He was without an equal in England in the kind of story he had made his own, and stood in the direct line of succession of fiction-writers of the English countryside that includes George Eliot, Thomas Hardy, and D.H. Lawrence – Times
Born in Rushden, Northamptonshire, H.E. Bates was educated at Kettering Grammar School and worked as a journalist before publishing his first book, The Two Sisters, when he was just twenty. Over the next fifteen years, with the care of his mentor Edward Garnett, he won a distinguished reputation for his stories and novels about English country life
In 1940 he accepted a commission from the Air Ministry as an official war writer. His experiences in WW2 led to a period of critical and commercial success with the publication of, among others, Fair Stood the Wind for France (1944), The Purple Plain and The Jacaranda Tree. In the 1950s he published Love for Lydia and The Feast of July – two of his very finest novels – before he began the sequence of five novels about the Larkins, a happy-go-lucky family who live in a junkyard in Kent, that was to find him a new and lasting audience.
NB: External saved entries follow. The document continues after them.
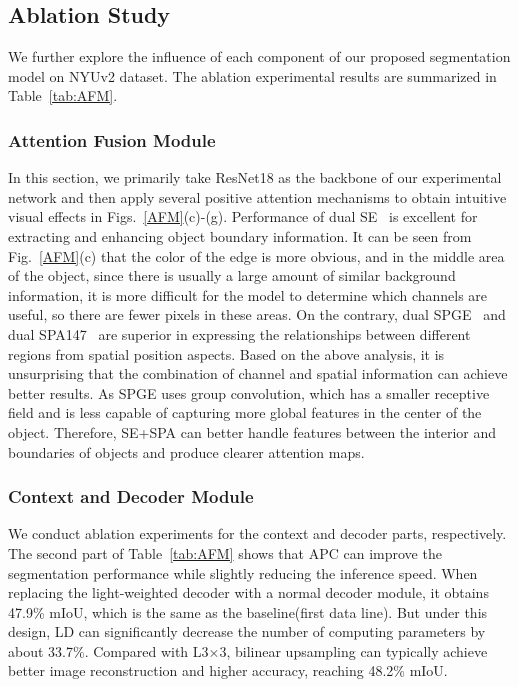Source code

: \documentclass[journal,twoside,web]{ieeecolor}
\begin{document}
\subsection{Ablation Study}\label{sec:Ablation}
We further explore the influence of each component of our proposed segmentation model on NYUv2 dataset. The ablation experimental results are summarized in Table~\ref{tab:AFM}. 

\subsubsection{Attention Fusion Module} In this section, we primarily take ResNet18 as the backbone of our experimental network and then apply several positive attention mechanisms to obtain intuitive visual effects in Figs.~\ref{AFM}(c)-(g).
Performance of dual SE~\cite{SENet} is excellent for extracting and enhancing object boundary information. It can be seen from Fig.~\ref{AFM}(c) that the color of the edge is more obvious, and in the middle area of the object, since there is usually a large amount of similar background information, it is more difficult for the model to determine which channels are useful, so there are fewer pixels in these areas. On the contrary, dual SPGE~\cite{SpatialGE} and dual SPA147~\cite{spa} are superior in expressing the relationships between different regions from spatial position aspects. 
Based on the above analysis, it is unsurprising that the combination of channel and spatial information can achieve better results. As SPGE uses group convolution, which has a smaller receptive field and is less capable of capturing more global features in the center of the object. Therefore, SE+SPA can better handle features between the interior and boundaries of objects and produce clearer attention maps.


\subsubsection{Context and Decoder Module}
We conduct ablation experiments for the context and decoder parts, respectively. The second part of Table~\ref{tab:AFM} shows that APC can improve the segmentation performance while slightly reducing the inference speed. When replacing the light-weighted decoder with a normal decoder module, it obtains 47.9\% mIoU, which is the same as the baseline(first data line). But under this design, LD can significantly decrease the number of computing parameters by about 33.7$\%$. Compared with L3$\times$3, bilinear upsampling can typically achieve better image reconstruction and higher accuracy, reaching 48.2\% mIoU.
\end{document}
H.E. Bates was a prolific writer - producing over 300 short stories, as well as novellas, essays and plays - whose work has been translated into 18 languages.
TV adaptations of his work include: The Darling Buds of May, Uncle Silas, Love for Lydia, Fair Stood the Wind for France, A Moment in Time, and Country Matters. Films include: The Purple Plain, Feast of July, Dulcima, A Month by the Lake and The Triple Echo.